Find each line of the entries with the string "software", please, and copy it.

[Items listed in a dataset]
:::::
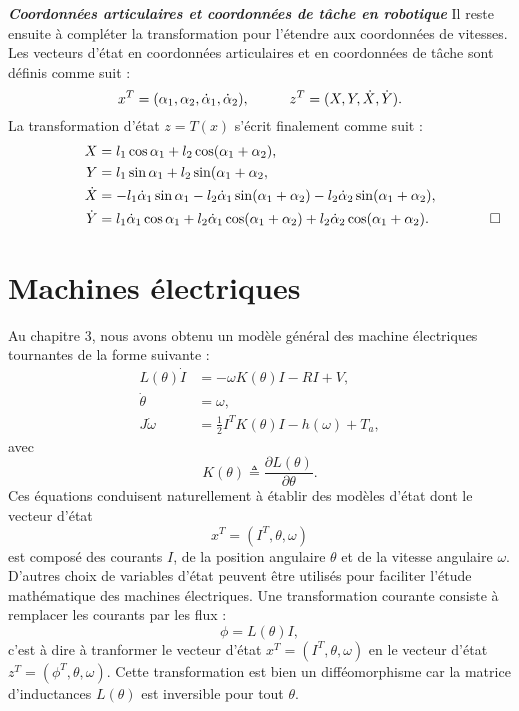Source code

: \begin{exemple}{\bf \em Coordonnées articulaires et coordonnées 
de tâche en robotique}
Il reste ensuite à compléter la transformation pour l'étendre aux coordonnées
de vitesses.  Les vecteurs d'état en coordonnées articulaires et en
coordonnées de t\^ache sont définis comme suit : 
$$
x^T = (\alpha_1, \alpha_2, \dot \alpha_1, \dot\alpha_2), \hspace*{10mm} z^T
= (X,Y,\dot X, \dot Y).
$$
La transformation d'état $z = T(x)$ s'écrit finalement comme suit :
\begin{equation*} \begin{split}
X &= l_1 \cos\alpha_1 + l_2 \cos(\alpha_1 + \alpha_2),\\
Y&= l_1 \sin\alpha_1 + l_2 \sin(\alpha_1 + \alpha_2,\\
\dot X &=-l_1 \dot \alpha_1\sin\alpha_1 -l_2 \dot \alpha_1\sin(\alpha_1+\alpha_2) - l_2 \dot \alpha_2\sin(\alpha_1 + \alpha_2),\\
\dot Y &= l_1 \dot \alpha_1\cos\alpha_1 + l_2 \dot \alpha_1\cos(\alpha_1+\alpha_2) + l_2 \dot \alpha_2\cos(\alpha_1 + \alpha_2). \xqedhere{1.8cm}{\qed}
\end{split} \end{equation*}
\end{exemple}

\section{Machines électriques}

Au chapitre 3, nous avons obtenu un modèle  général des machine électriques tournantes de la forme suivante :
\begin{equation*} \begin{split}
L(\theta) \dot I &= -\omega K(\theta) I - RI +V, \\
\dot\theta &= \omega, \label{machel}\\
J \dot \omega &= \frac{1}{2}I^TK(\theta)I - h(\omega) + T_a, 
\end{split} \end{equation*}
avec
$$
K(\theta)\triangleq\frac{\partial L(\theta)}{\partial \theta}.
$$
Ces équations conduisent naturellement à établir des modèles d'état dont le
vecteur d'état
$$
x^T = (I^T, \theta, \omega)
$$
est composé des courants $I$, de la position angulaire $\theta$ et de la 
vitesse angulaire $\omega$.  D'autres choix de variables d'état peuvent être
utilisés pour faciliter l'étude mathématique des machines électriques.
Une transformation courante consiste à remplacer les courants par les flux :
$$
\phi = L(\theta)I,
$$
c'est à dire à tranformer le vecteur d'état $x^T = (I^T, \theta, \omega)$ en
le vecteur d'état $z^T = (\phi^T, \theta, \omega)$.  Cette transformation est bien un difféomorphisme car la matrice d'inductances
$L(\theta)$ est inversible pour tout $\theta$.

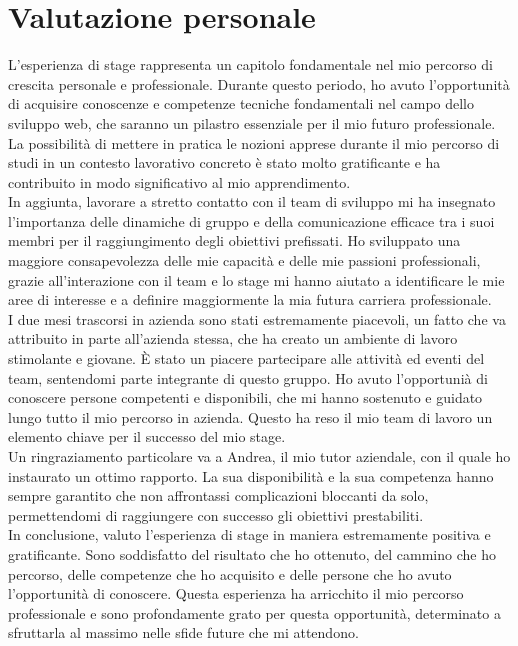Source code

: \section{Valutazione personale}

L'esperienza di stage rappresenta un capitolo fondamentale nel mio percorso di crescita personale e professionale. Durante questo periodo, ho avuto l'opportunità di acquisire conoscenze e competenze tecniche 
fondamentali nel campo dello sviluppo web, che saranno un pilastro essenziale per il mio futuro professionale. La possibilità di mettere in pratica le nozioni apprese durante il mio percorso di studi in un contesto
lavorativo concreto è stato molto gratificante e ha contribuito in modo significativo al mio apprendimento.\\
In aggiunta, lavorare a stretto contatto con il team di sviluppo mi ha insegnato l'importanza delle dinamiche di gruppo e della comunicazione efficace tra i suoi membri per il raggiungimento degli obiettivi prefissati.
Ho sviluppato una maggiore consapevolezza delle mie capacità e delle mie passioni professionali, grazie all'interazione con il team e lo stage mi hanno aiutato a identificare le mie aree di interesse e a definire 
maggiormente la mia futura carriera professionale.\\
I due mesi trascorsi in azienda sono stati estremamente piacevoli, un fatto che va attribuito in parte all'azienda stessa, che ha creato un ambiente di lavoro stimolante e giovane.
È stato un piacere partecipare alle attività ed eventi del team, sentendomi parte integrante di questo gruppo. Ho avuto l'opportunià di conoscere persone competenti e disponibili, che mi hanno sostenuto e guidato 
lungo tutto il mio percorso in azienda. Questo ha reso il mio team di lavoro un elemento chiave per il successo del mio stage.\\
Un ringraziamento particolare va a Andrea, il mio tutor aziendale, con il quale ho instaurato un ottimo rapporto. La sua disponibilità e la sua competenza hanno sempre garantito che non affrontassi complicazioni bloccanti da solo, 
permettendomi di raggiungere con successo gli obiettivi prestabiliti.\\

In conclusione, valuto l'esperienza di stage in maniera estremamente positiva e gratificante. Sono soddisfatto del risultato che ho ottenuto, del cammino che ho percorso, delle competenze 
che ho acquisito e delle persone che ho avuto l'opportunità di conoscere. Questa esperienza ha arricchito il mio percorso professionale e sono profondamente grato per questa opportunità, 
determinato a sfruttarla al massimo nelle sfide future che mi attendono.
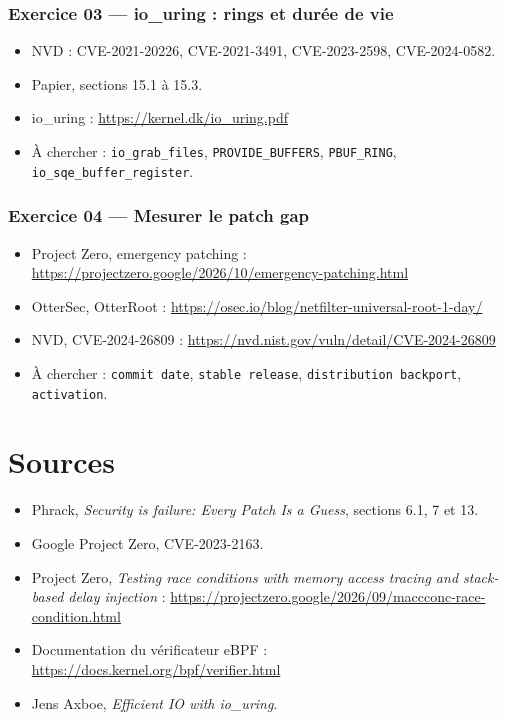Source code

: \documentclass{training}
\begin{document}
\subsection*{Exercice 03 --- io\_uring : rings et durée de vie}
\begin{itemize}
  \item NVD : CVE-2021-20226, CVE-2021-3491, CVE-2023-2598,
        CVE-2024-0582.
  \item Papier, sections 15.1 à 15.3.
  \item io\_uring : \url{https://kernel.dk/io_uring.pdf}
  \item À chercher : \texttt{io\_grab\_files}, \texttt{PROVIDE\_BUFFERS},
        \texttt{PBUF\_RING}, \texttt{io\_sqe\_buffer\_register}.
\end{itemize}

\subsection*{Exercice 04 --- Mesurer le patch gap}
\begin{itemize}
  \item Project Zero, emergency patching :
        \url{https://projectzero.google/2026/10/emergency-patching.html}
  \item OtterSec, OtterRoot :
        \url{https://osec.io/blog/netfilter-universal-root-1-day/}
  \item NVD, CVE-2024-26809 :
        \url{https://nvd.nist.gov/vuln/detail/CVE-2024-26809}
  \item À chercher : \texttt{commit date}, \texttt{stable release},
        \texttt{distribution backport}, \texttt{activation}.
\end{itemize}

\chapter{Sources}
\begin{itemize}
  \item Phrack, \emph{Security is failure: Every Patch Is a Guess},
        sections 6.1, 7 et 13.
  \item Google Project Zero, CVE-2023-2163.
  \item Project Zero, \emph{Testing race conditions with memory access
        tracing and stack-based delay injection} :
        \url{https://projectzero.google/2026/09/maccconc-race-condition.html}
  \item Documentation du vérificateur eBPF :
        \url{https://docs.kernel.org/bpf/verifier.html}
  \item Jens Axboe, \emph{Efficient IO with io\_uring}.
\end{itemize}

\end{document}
:::::
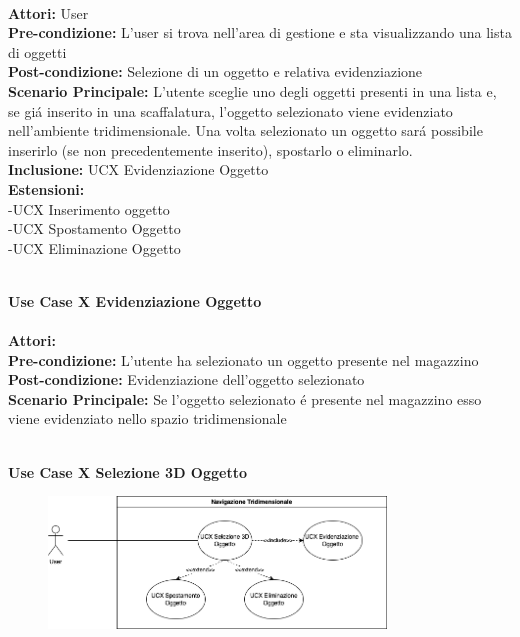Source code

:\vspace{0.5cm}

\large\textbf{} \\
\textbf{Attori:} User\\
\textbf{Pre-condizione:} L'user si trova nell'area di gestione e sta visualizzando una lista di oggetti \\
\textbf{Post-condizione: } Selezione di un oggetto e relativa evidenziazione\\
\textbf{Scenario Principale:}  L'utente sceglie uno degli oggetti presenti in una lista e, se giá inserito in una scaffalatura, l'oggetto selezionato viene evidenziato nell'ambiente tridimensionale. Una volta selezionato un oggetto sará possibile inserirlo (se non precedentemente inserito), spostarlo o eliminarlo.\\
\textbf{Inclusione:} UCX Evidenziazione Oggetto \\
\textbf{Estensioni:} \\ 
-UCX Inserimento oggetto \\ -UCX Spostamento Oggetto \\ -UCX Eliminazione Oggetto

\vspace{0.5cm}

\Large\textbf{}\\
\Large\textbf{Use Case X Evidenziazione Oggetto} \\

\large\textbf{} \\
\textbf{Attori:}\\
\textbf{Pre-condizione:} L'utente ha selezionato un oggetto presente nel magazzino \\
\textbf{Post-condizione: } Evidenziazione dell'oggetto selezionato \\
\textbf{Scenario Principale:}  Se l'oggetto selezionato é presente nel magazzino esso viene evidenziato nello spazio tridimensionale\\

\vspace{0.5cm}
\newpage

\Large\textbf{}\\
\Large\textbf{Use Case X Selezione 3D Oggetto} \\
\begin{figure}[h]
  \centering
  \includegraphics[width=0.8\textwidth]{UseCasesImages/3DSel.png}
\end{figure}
:::::
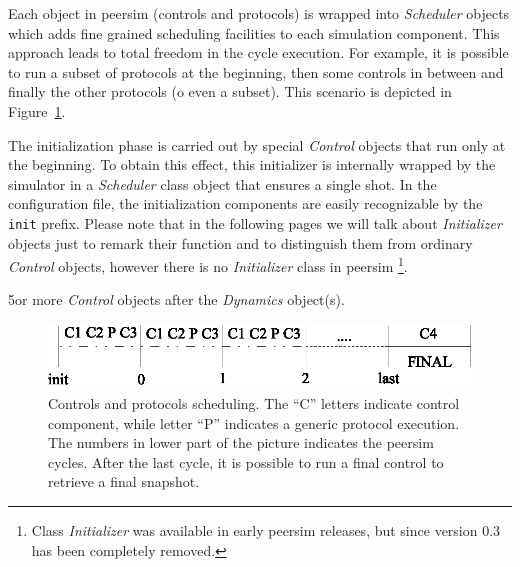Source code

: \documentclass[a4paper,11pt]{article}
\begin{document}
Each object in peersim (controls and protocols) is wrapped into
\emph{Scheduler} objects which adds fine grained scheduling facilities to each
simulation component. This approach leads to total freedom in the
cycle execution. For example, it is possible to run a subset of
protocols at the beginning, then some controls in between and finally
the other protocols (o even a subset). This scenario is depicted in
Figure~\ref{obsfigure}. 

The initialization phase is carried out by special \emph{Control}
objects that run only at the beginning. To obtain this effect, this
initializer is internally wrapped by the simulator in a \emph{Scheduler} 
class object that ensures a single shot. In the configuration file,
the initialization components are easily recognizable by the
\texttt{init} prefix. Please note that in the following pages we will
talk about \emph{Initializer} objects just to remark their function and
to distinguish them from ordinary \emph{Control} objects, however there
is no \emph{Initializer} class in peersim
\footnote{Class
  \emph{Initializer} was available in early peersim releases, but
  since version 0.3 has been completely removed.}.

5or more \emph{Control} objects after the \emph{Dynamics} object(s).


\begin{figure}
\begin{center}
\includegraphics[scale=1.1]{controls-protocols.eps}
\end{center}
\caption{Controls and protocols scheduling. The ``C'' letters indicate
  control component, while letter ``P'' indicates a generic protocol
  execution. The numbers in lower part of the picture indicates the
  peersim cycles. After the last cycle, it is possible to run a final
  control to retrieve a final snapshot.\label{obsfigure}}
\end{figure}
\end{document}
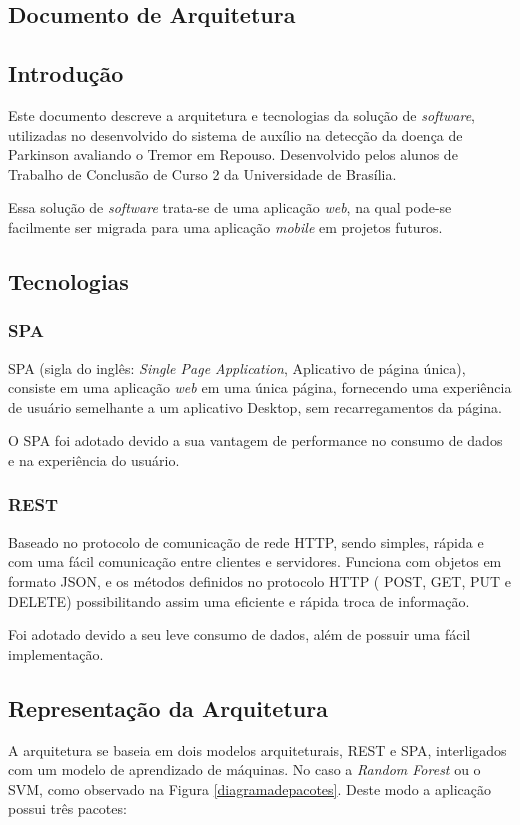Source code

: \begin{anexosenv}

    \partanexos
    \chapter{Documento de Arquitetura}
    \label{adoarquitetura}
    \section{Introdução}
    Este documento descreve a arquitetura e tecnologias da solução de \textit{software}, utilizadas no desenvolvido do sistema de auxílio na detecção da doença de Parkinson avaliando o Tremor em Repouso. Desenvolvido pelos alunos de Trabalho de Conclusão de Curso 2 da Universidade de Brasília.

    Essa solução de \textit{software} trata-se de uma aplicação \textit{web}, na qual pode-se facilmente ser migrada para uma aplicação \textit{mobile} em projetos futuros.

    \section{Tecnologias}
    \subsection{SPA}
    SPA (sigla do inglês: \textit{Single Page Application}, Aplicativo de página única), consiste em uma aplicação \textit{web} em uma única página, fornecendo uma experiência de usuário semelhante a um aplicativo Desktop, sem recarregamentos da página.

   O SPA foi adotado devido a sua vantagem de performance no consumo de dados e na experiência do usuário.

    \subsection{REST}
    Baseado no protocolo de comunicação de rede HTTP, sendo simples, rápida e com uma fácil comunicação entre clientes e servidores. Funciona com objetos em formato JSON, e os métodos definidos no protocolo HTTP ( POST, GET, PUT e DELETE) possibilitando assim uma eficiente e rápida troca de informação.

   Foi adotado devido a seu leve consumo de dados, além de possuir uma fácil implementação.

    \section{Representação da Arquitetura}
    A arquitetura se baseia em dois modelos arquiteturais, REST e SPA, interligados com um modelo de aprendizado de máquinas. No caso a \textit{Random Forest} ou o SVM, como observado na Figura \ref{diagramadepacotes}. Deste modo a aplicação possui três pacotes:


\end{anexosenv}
:::::
## WRITTEN RESPONSE
    Este documento descreve a arquitetura e tecnologias da solução de \textit{software}, utilizadas no desenvolvido do sistema de auxílio na detecção da doença de Parkinson avaliando o Tremor em Repouso. Desenvolvido pelos alunos de Trabalho de Conclusão de Curso 2 da Universidade de Brasília.
    Essa solução de \textit{software} trata-se de uma aplicação \textit{web}, na qual pode-se facilmente ser migrada para uma aplicação \textit{mobile} em projetos futuros.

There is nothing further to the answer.